* [Assignment]
Your reply should consist solely of the number of lines in the data that contain "Management".

....

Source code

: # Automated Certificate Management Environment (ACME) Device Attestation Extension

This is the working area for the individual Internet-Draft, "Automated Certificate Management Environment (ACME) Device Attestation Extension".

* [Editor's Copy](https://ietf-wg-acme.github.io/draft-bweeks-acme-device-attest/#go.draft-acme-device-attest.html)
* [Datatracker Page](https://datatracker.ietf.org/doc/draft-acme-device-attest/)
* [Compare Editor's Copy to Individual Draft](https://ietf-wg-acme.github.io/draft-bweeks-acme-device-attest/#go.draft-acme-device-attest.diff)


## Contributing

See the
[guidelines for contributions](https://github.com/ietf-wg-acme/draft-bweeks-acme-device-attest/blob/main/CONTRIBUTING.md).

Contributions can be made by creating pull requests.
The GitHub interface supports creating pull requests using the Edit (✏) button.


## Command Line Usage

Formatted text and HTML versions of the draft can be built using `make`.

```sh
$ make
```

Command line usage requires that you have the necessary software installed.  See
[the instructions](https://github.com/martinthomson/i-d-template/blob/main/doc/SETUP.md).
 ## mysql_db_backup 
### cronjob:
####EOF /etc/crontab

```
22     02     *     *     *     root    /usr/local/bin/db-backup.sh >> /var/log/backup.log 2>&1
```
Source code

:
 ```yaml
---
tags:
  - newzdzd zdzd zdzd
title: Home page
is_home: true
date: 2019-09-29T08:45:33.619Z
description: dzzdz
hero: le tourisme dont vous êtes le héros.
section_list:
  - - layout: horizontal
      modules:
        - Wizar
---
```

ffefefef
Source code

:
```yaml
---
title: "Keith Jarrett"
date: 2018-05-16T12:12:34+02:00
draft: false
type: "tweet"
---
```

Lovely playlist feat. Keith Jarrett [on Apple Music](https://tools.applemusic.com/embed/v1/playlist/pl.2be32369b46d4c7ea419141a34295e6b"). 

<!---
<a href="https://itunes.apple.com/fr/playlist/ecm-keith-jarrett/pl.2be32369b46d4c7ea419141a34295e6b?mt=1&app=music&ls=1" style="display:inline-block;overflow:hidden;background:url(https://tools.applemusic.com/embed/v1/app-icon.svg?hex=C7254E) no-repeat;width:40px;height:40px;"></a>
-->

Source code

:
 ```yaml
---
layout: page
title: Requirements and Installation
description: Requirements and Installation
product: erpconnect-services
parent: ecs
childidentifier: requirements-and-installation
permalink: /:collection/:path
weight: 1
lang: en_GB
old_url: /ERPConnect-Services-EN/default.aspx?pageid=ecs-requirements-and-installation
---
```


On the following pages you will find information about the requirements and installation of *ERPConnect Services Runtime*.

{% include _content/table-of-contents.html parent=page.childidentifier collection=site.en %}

....

* [Output for this task]
2